Tuesday, February 9, 2016

An Open Letter to Parents of Teens with Eating Disorders

I've been recovered from my eating disorder for almost 15 years now.

One of the hardest parts of recovery was dealing with judgement. People have a lot more sympathy and praise for those who are overweight and lose a lot of weight. But there's something intrinsically judgmental going on when you tell people you are struggling with NOT eating. Anorexia is perceived as selfish, vain, or narcissistic. Even my therapist (at the time of my recovery) would make occasionally snide comments like, "It's not like you're sitting all day like me" or "It's not like donuts are going to kill you."

Recently, my aunt had a friend whose daughter is going through eating disorder recovery. My aunt asked me if I would write her some advice. Below is the letter I sent to the mother.

I have utmost sympathy for people struggling with any eating disorder (over or under eating). And it breaks my hearts a millions extra ways when it's a young person.

That's me--age 16, right before I began recovery. I look sickly.

Hi (Insert Name),

I'm sorry to hear that your daughter is going through this :( It's a long, rough road but it's good that the issue was identified and is being treated.

I had my eating disorder from ages 15-17. Like alcoholism, it never really goes away, you just learn how to cope and think healthier. When I went through my divorce two years ago, I almost relapsed, but I caught myself and stopped it before it became a problem.

You can read about my journey on my blog here.

Working in fitness, I've sadly encountered people with eating disorders of various types over the years. A few insights I can share (from someone who's been there and helped others):

1. Understand that your daughter's issue is a complex control issue.
The eating disorder (ED) is a way to control some aspect of your life that you feel you have no control over. And it could be a result of a variety of things--anxiety, depression, a type A personality, controlling parents, peer pressure, traumatic events, low self-esteem, poor body image, etc. Personally, with my ED, it was caused by a combination of things that I felt little control over. Once I realized that I COULD control some things (like going to college) and that other things were completely out of my control (breakups), then I didn't have to use food as a way to control my surroundings.

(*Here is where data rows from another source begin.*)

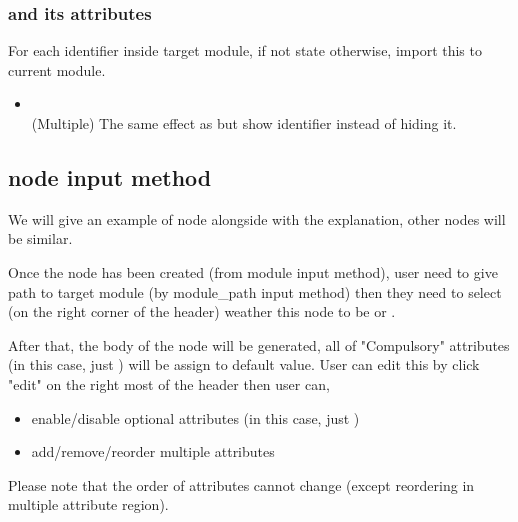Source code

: \documentclass[11pt, a4paper]{article}
\begin{document}
\subsubsection{\kHideByDefault and its attributes}
For each identifier inside target module, if not state otherwise, import this to current module.
\begin{itemize}
    \item \kShow {} \\
    (Multiple) The same effect as \kHide but show identifier instead of hiding it.
\end{itemize}

\subsection{node input method}

We will give an example of \kOpen node alongside with the explanation, other nodes will be similar.

Once the \kOpen node has been created (from module input method), user need to give path to target module (by module\_path input method) then they need to select (on the right corner of the header) weather this \kOpen node to be \kShowByDefault or \kHideByDefault.

After that, the body of the node will be generated, all of "Compulsory" attributes (in this case, just \kRecursive) will be assign to default value. User can edit this by click "edit" on the right most of the header then user can,

\begin{itemize}
    \item enable/disable optional attributes (in this case, just \kComment) 
    \item add/remove/reorder multiple attributes
\end{itemize}

Please note that the order of attributes cannot change (except reordering in multiple attribute region).

\end{document}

2. Your daughter has to WANT to get better.
Forcing someone with an ED to get help will be unsuccessful. They have to realize that they have a problem and want to be healthy for themselves. I was in total denial of my problem until my little sister confronted me about it. Then it really hit home that I needed help. Some people with EDs are in/out of treatment, but it's not until they have liver, kidney, organ failure, or other health issues that they finally commit to recovery. Your daughter will have a wake-up moment (if she hasn't already).

3. You are not a bad parent.
I think my mom can speak more about this, but usually parents assume that they did something wrong and that's why their child has an ED. Parenting isn't 100% to blame for ED. You can have a wonderful childhood but still develop an ED. It also doesn't help that ED kids are usually angry and ashamed and lash out at their parents during the recovery process. I said a lot of "I hate you" to my parents during the process of my recovery, but they continued to show me love and support and I'm so grateful for that.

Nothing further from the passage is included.